• [YOUR GOAL] Filter this material down to the lines that hold "textbf", copying each one.

*** Opening GIVEN RECORDS ***

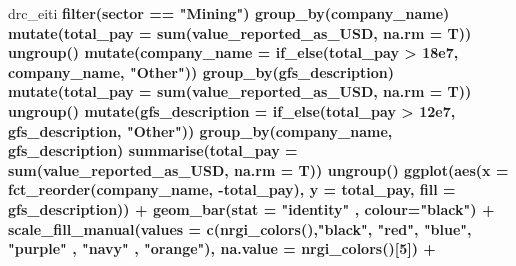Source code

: \documentclass[]{article}
\newenvironment{Shaded}{\begin{snugshade}}{\end{snugshade}}
\newcommand{\DataTypeTok}[1]{\textcolor[rgb]{0.13,0.29,0.53}{#1}}
\newcommand{\DecValTok}[1]{\textcolor[rgb]{0.00,0.00,0.81}{#1}}
\newcommand{\FloatTok}[1]{\textcolor[rgb]{0.00,0.00,0.81}{#1}}
\newcommand{\KeywordTok}[1]{\textcolor[rgb]{0.13,0.29,0.53}{\textbf{#1}}}
\newcommand{\NormalTok}[1]{#1}
\newcommand{\OperatorTok}[1]{\textcolor[rgb]{0.81,0.36,0.00}{\textbf{#1}}}
\newcommand{\StringTok}[1]{\textcolor[rgb]{0.31,0.60,0.02}{#1}}
\begin{document}
\begin{Shaded}
\begin{Highlighting}[]
\NormalTok{drc_eiti }\OperatorTok{%>%}\StringTok{ }
\StringTok{  }\KeywordTok{filter}\NormalTok{(sector }\OperatorTok{==}\StringTok{ "Mining"}\NormalTok{) }\OperatorTok{%>%}\StringTok{ }
\StringTok{  }\KeywordTok{group_by}\NormalTok{(company_name) }\OperatorTok{%>%}\StringTok{ }
\StringTok{  }\KeywordTok{mutate}\NormalTok{(}\DataTypeTok{total_pay =} \KeywordTok{sum}\NormalTok{(value_reported_as_USD, }\DataTypeTok{na.rm =}\NormalTok{ T)) }\OperatorTok{%>%}\StringTok{ }
\StringTok{  }\KeywordTok{ungroup}\NormalTok{() }\OperatorTok{%>%}\StringTok{ }
\StringTok{  }\KeywordTok{mutate}\NormalTok{(}\DataTypeTok{company_name =} \KeywordTok{if_else}\NormalTok{(total_pay }\OperatorTok{>}\StringTok{ }\FloatTok{18e7}\NormalTok{, company_name, }\StringTok{"Other"}\NormalTok{)) }\OperatorTok{%>%}\StringTok{ }
\StringTok{  }\KeywordTok{group_by}\NormalTok{(gfs_description) }\OperatorTok{%>%}\StringTok{ }
\StringTok{  }\KeywordTok{mutate}\NormalTok{(}\DataTypeTok{total_pay =} \KeywordTok{sum}\NormalTok{(value_reported_as_USD, }\DataTypeTok{na.rm =}\NormalTok{ T)) }\OperatorTok{%>%}\StringTok{ }
\StringTok{  }\KeywordTok{ungroup}\NormalTok{() }\OperatorTok{%>%}\StringTok{ }
\StringTok{  }\KeywordTok{mutate}\NormalTok{(}\DataTypeTok{gfs_description =} \KeywordTok{if_else}\NormalTok{(total_pay }\OperatorTok{>}\StringTok{ }\FloatTok{12e7}\NormalTok{, gfs_description, }\StringTok{"Other"}\NormalTok{)) }\OperatorTok{%>%}\StringTok{ }
\StringTok{  }\KeywordTok{group_by}\NormalTok{(company_name, gfs_description) }\OperatorTok{%>%}\StringTok{ }
\StringTok{  }\KeywordTok{summarise}\NormalTok{(}\DataTypeTok{total_pay =} \KeywordTok{sum}\NormalTok{(value_reported_as_USD, }\DataTypeTok{na.rm =}\NormalTok{ T)) }\OperatorTok{%>%}\StringTok{ }
\StringTok{  }\KeywordTok{ungroup}\NormalTok{() }\OperatorTok{%>%}\StringTok{ }
\StringTok{  }\KeywordTok{ggplot}\NormalTok{(}\KeywordTok{aes}\NormalTok{(}\DataTypeTok{x =} \KeywordTok{fct_reorder}\NormalTok{(company_name, }\OperatorTok{-}\NormalTok{total_pay), }\DataTypeTok{y =}\NormalTok{ total_pay, }\DataTypeTok{fill =}\NormalTok{ gfs_description)) }\OperatorTok{+}
\StringTok{  }\KeywordTok{geom_bar}\NormalTok{(}\DataTypeTok{stat =} \StringTok{"identity"}\NormalTok{ , }\DataTypeTok{colour=}\StringTok{"black"}\NormalTok{) }\OperatorTok{+}
\StringTok{  }\KeywordTok{scale_fill_manual}\NormalTok{(}\DataTypeTok{values =} \KeywordTok{c}\NormalTok{(}\KeywordTok{nrgi_colors}\NormalTok{(),}\StringTok{"black"}\NormalTok{, }\StringTok{"red"}\NormalTok{, }\StringTok{"blue"}\NormalTok{, }\StringTok{"purple"}\NormalTok{ , }\StringTok{"navy"}\NormalTok{ , }\StringTok{"orange"}\NormalTok{), }\DataTypeTok{na.value =} \KeywordTok{nrgi_colors}\NormalTok{()[}\DecValTok{5}\NormalTok{]) }\OperatorTok{+}
}}}}}}}}}}}}}
\end{Highlighting}
\end{Shaded}
\end{document}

*** Closing GIVEN RECORDS ***

• [SOLUTION TO THE PROBLEM]
\newcommand{\KeywordTok}[1]{\textcolor[rgb]{0.13,0.29,0.53}{\textbf{#1}}}
\newcommand{\OperatorTok}[1]{\textcolor[rgb]{0.81,0.36,0.00}{\textbf{#1}}}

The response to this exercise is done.